§ **Problem details**
Drop the pictures and repeat the remaining data exactly.

──────

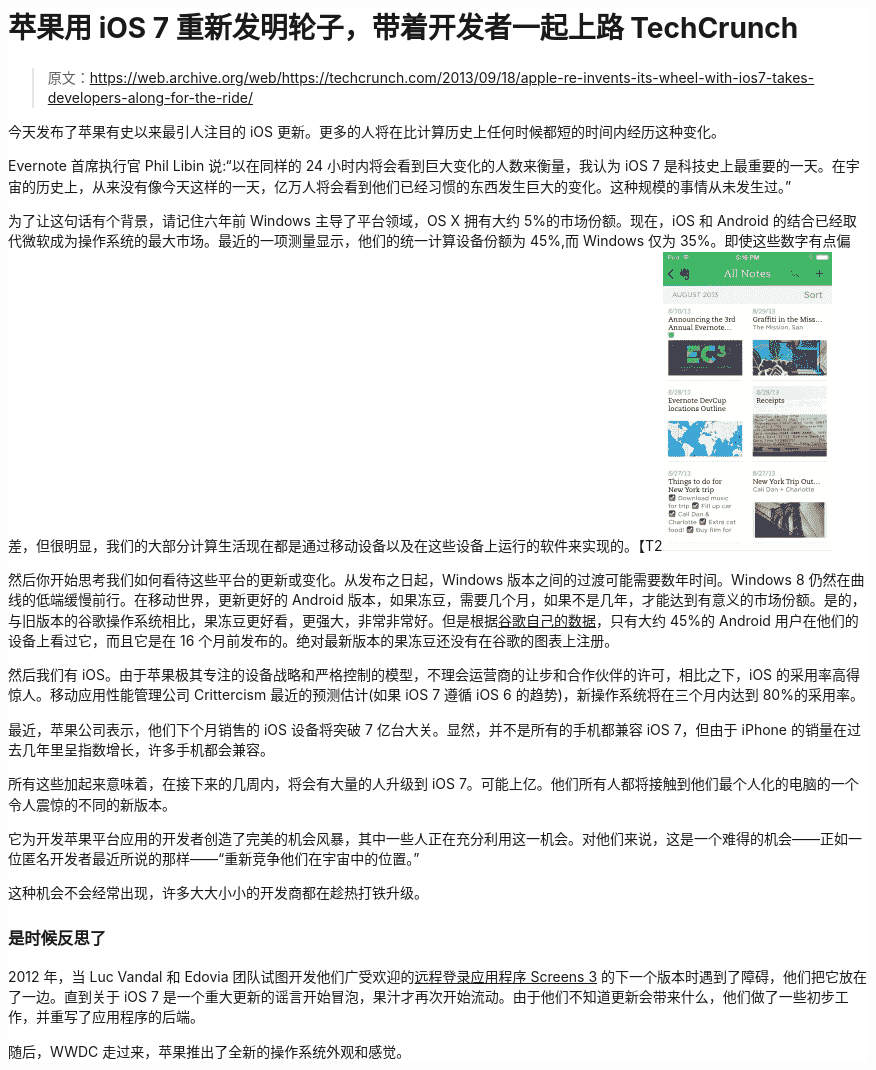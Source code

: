 # 苹果用 iOS 7 重新发明轮子，带着开发者一起上路 TechCrunch

> 原文：<https://web.archive.org/web/https://techcrunch.com/2013/09/18/apple-re-invents-its-wheel-with-ios7-takes-developers-along-for-the-ride/>

今天发布了苹果有史以来最引人注目的 iOS 更新。更多的人将在比计算历史上任何时候都短的时间内经历这种变化。

Evernote 首席执行官 Phil Libin 说:“以在同样的 24 小时内将会看到巨大变化的人数来衡量，我认为 iOS 7 是科技史上最重要的一天。在宇宙的历史上，从来没有像今天这样的一天，亿万人将会看到他们已经习惯的东西发生巨大的变化。这种规模的事情从未发生过。”

为了让这句话有个背景，请记住六年前 Windows 主导了平台领域，OS X 拥有大约 5%的市场份额。现在，iOS 和 Android 的结合已经取代微软成为操作系统的最大市场。最近的一项测量显示，他们的统一计算设备份额为 45%,而 Windows 仅为 35%。即使这些数字有点偏差，但很明显，我们的大部分计算生活现在都是通过移动设备以及在这些设备上运行的软件来实现的。【T2![14e226de-7f89-49b4-9b95-385584d2d695](img/e23c20e47cd531c873df6e1435b5dda8.png)

然后你开始思考我们如何看待这些平台的更新或变化。从发布之日起，Windows 版本之间的过渡可能需要数年时间。Windows 8 仍然在曲线的低端缓慢前行。在移动世界，更新更好的 Android 版本，如果冻豆，需要几个月，如果不是几年，才能达到有意义的市场份额。是的，与旧版本的谷歌操作系统相比，果冻豆更好看，更强大，非常非常好。但是根据[谷歌自己的数据](https://web.archive.org/web/20221206232222/http://developer.android.com/about/dashboards/index.html)，只有大约 45%的 Android 用户在他们的设备上看过它，而且它是在 16 个月前发布的。绝对最新版本的果冻豆还没有在谷歌的图表上注册。

然后我们有 iOS。由于苹果极其专注的设备战略和严格控制的模型，不理会运营商的让步和合作伙伴的许可，相比之下，iOS 的采用率高得惊人。移动应用性能管理公司 Crittercism 最近的预测估计(如果 iOS 7 遵循 iOS 6 的趋势)，新操作系统将在三个月内达到 80%的采用率。

最近，苹果公司表示，他们下个月销售的 iOS 设备将突破 7 亿台大关。显然，并不是所有的手机都兼容 iOS 7，但由于 iPhone 的销量在过去几年里呈指数增长，许多手机都会兼容。

所有这些加起来意味着，在接下来的几周内，将会有大量的人升级到 iOS 7。可能上亿。他们所有人都将接触到他们最个人化的电脑的一个令人震惊的不同的新版本。

它为开发苹果平台应用的开发者创造了完美的机会风暴，其中一些人正在充分利用这一机会。对他们来说，这是一个难得的机会——正如一位匿名开发者最近所说的那样——“重新竞争他们在宇宙中的位置。”

这种机会不会经常出现，许多大大小小的开发商都在趁热打铁升级。

### 是时候反思了

2012 年，当 Luc Vandal 和 Edovia 团队试图开发他们广受欢迎的[远程登录应用程序 Screens 3](https://web.archive.org/web/20221206232222/http://www.edovia.com/en/) 的下一个版本时遇到了障碍，他们把它放在了一边。直到关于 iOS 7 是一个重大更新的谣言开始冒泡，果汁才再次开始流动。由于他们不知道更新会带来什么，他们做了一些初步工作，并重写了应用程序的后端。

随后，WWDC 走过来，苹果推出了全新的操作系统外观和感觉。
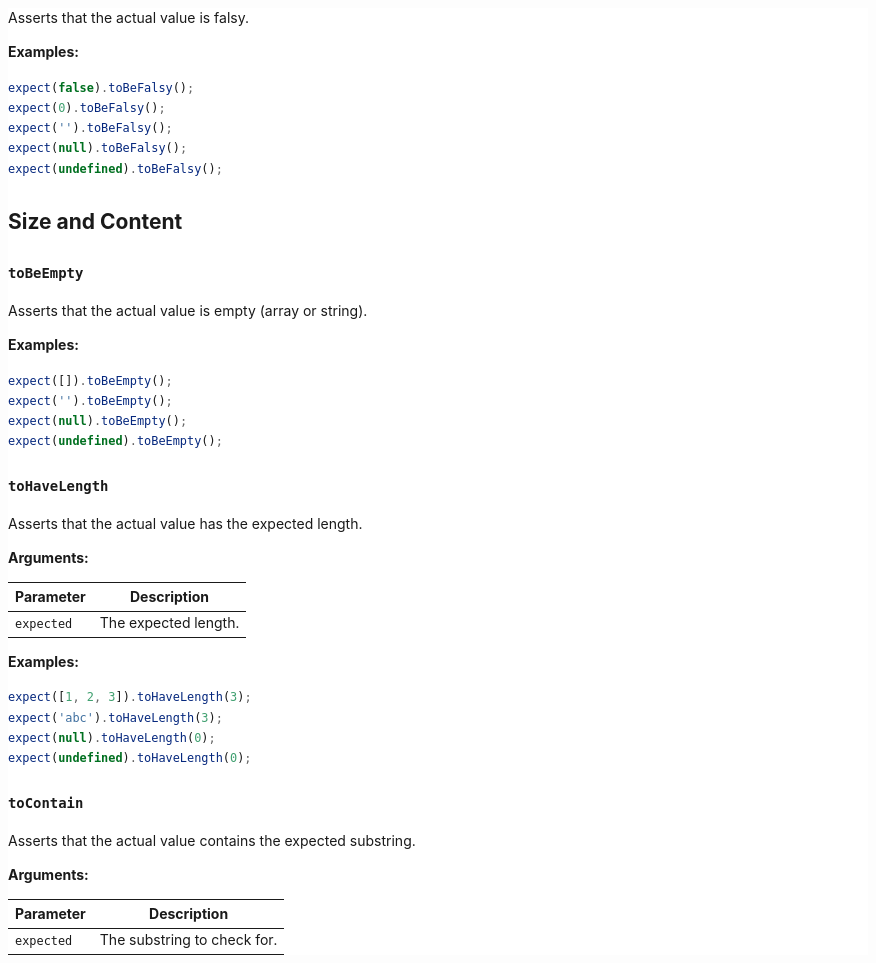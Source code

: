 Asserts that the actual value is falsy.

**Examples:**

```typescript
expect(false).toBeFalsy();
expect(0).toBeFalsy();
expect('').toBeFalsy();
expect(null).toBeFalsy();
expect(undefined).toBeFalsy();
```

## Size and Content

### `toBeEmpty`

Asserts that the actual value is empty (array or string).

**Examples:**

```typescript
expect([]).toBeEmpty();
expect('').toBeEmpty();
expect(null).toBeEmpty();
expect(undefined).toBeEmpty();
```

### `toHaveLength`

Asserts that the actual value has the expected length.

**Arguments:**

| Parameter  | Description          |
| ---------- | -------------------- |
| `expected` | The expected length. |

**Examples:**

```typescript
expect([1, 2, 3]).toHaveLength(3);
expect('abc').toHaveLength(3);
expect(null).toHaveLength(0);
expect(undefined).toHaveLength(0);
```

### `toContain`

Asserts that the actual value contains the expected substring.

**Arguments:**

| Parameter  | Description                 |
| ---------- | --------------------------- |
| `expected` | The substring to check for. |
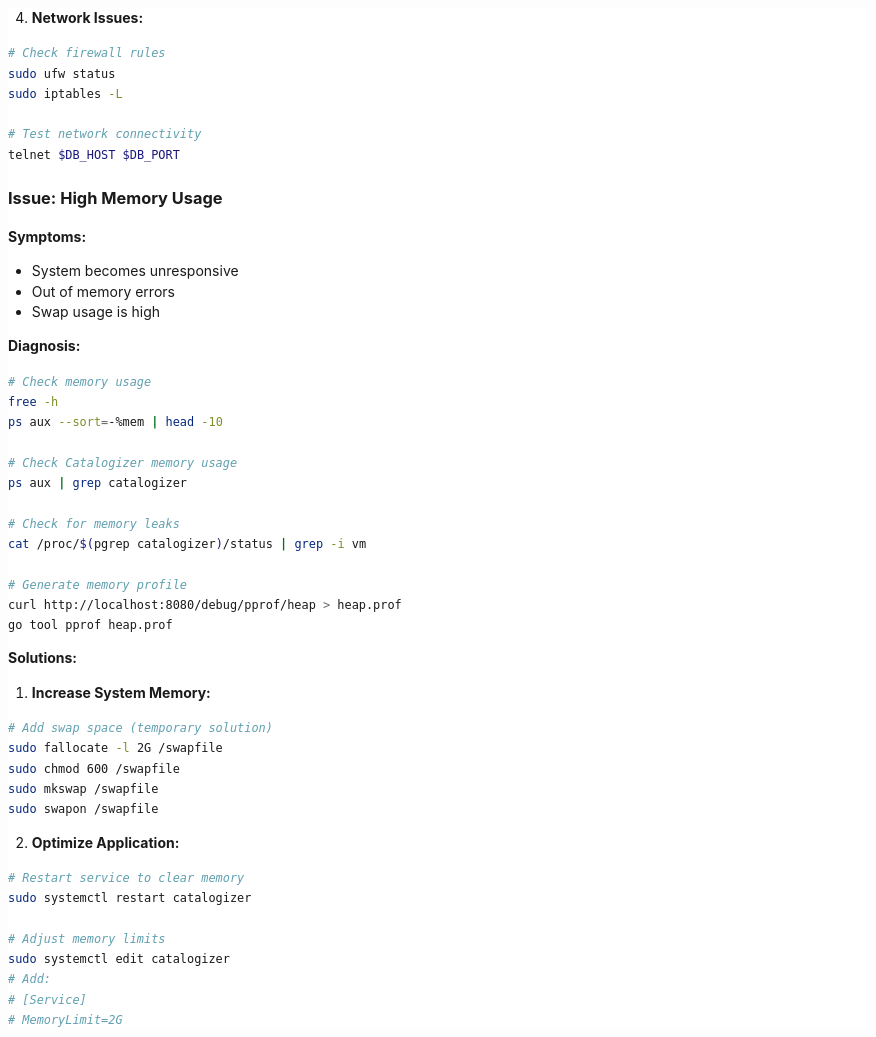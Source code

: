 4. **Network Issues:**
```bash
# Check firewall rules
sudo ufw status
sudo iptables -L

# Test network connectivity
telnet $DB_HOST $DB_PORT
```

### Issue: High Memory Usage

**Symptoms:**
- System becomes unresponsive
- Out of memory errors
- Swap usage is high

**Diagnosis:**
```bash
# Check memory usage
free -h
ps aux --sort=-%mem | head -10

# Check Catalogizer memory usage
ps aux | grep catalogizer

# Check for memory leaks
cat /proc/$(pgrep catalogizer)/status | grep -i vm

# Generate memory profile
curl http://localhost:8080/debug/pprof/heap > heap.prof
go tool pprof heap.prof
```

**Solutions:**

1. **Increase System Memory:**
```bash
# Add swap space (temporary solution)
sudo fallocate -l 2G /swapfile
sudo chmod 600 /swapfile
sudo mkswap /swapfile
sudo swapon /swapfile
```

2. **Optimize Application:**
```bash
# Restart service to clear memory
sudo systemctl restart catalogizer

# Adjust memory limits
sudo systemctl edit catalogizer
# Add:
# [Service]
# MemoryLimit=2G
```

──────

§ **Result below**
Source code

: # 苹果用 iOS 7 重新发明轮子，带着开发者一起上路 TechCrunch

> 原文：<https://web.archive.org/web/https://techcrunch.com/2013/09/18/apple-re-invents-its-wheel-with-ios7-takes-developers-along-for-the-ride/>

今天发布了苹果有史以来最引人注目的 iOS 更新。更多的人将在比计算历史上任何时候都短的时间内经历这种变化。

Evernote 首席执行官 Phil Libin 说:“以在同样的 24 小时内将会看到巨大变化的人数来衡量，我认为 iOS 7 是科技史上最重要的一天。在宇宙的历史上，从来没有像今天这样的一天，亿万人将会看到他们已经习惯的东西发生巨大的变化。这种规模的事情从未发生过。”

为了让这句话有个背景，请记住六年前 Windows 主导了平台领域，OS X 拥有大约 5%的市场份额。现在，iOS 和 Android 的结合已经取代微软成为操作系统的最大市场。最近的一项测量显示，他们的统一计算设备份额为 45%,而 Windows 仅为 35%。即使这些数字有点偏差，但很明显，我们的大部分计算生活现在都是通过移动设备以及在这些设备上运行的软件来实现的。【T2![14e226de-7f89-49b4-9b95-385584d2d695](img/e23c20e47cd531c873df6e1435b5dda8.png)

然后你开始思考我们如何看待这些平台的更新或变化。从发布之日起，Windows 版本之间的过渡可能需要数年时间。Windows 8 仍然在曲线的低端缓慢前行。在移动世界，更新更好的 Android 版本，如果冻豆，需要几个月，如果不是几年，才能达到有意义的市场份额。是的，与旧版本的谷歌操作系统相比，果冻豆更好看，更强大，非常非常好。但是根据[谷歌自己的数据](https://web.archive.org/web/20221206232222/http://developer.android.com/about/dashboards/index.html)，只有大约 45%的 Android 用户在他们的设备上看过它，而且它是在 16 个月前发布的。绝对最新版本的果冻豆还没有在谷歌的图表上注册。

然后我们有 iOS。由于苹果极其专注的设备战略和严格控制的模型，不理会运营商的让步和合作伙伴的许可，相比之下，iOS 的采用率高得惊人。移动应用性能管理公司 Crittercism 最近的预测估计(如果 iOS 7 遵循 iOS 6 的趋势)，新操作系统将在三个月内达到 80%的采用率。

最近，苹果公司表示，他们下个月销售的 iOS 设备将突破 7 亿台大关。显然，并不是所有的手机都兼容 iOS 7，但由于 iPhone 的销量在过去几年里呈指数增长，许多手机都会兼容。

所有这些加起来意味着，在接下来的几周内，将会有大量的人升级到 iOS 7。可能上亿。他们所有人都将接触到他们最个人化的电脑的一个令人震惊的不同的新版本。

它为开发苹果平台应用的开发者创造了完美的机会风暴，其中一些人正在充分利用这一机会。对他们来说，这是一个难得的机会——正如一位匿名开发者最近所说的那样——“重新竞争他们在宇宙中的位置。”

这种机会不会经常出现，许多大大小小的开发商都在趁热打铁升级。

### 是时候反思了

2012 年，当 Luc Vandal 和 Edovia 团队试图开发他们广受欢迎的[远程登录应用程序 Screens 3](https://web.archive.org/web/20221206232222/http://www.edovia.com/en/) 的下一个版本时遇到了障碍，他们把它放在了一边。直到关于 iOS 7 是一个重大更新的谣言开始冒泡，果汁才再次开始流动。由于他们不知道更新会带来什么，他们做了一些初步工作，并重写了应用程序的后端。

随后，WWDC 走过来，苹果推出了全新的操作系统外观和感觉。
Source code

: Asserts that the actual value is falsy.

**Examples:**

```typescript
expect(false).toBeFalsy();
expect(0).toBeFalsy();
expect('').toBeFalsy();
expect(null).toBeFalsy();
expect(undefined).toBeFalsy();
```

## Size and Content

### `toBeEmpty`

Asserts that the actual value is empty (array or string).

**Examples:**

```typescript
expect([]).toBeEmpty();
expect('').toBeEmpty();
expect(null).toBeEmpty();
expect(undefined).toBeEmpty();
```

### `toHaveLength`

Asserts that the actual value has the expected length.

**Arguments:**

| Parameter  | Description          |
| ---------- | -------------------- |
| `expected` | The expected length. |

**Examples:**

```typescript
expect([1, 2, 3]).toHaveLength(3);
expect('abc').toHaveLength(3);
expect(null).toHaveLength(0);
expect(undefined).toHaveLength(0);
```

### `toContain`

Asserts that the actual value contains the expected substring.

**Arguments:**

| Parameter  | Description                 |
| ---------- | --------------------------- |
| `expected` | The substring to check for. |
Source code

: 4. **Network Issues:**
```bash
# Check firewall rules
sudo ufw status
sudo iptables -L

# Test network connectivity
telnet $DB_HOST $DB_PORT
```

### Issue: High Memory Usage

**Symptoms:**
- System becomes unresponsive
- Out of memory errors
- Swap usage is high

**Diagnosis:**
```bash
# Check memory usage
free -h
ps aux --sort=-%mem | head -10

# Check Catalogizer memory usage
ps aux | grep catalogizer

# Check for memory leaks
cat /proc/$(pgrep catalogizer)/status | grep -i vm

# Generate memory profile
curl http://localhost:8080/debug/pprof/heap > heap.prof
go tool pprof heap.prof
```

**Solutions:**

1. **Increase System Memory:**
```bash
# Add swap space (temporary solution)
sudo fallocate -l 2G /swapfile
sudo chmod 600 /swapfile
sudo mkswap /swapfile
sudo swapon /swapfile
```

2. **Optimize Application:**
```bash
# Restart service to clear memory
sudo systemctl restart catalogizer

# Adjust memory limits
sudo systemctl edit catalogizer
# Add:
# [Service]
# MemoryLimit=2G
```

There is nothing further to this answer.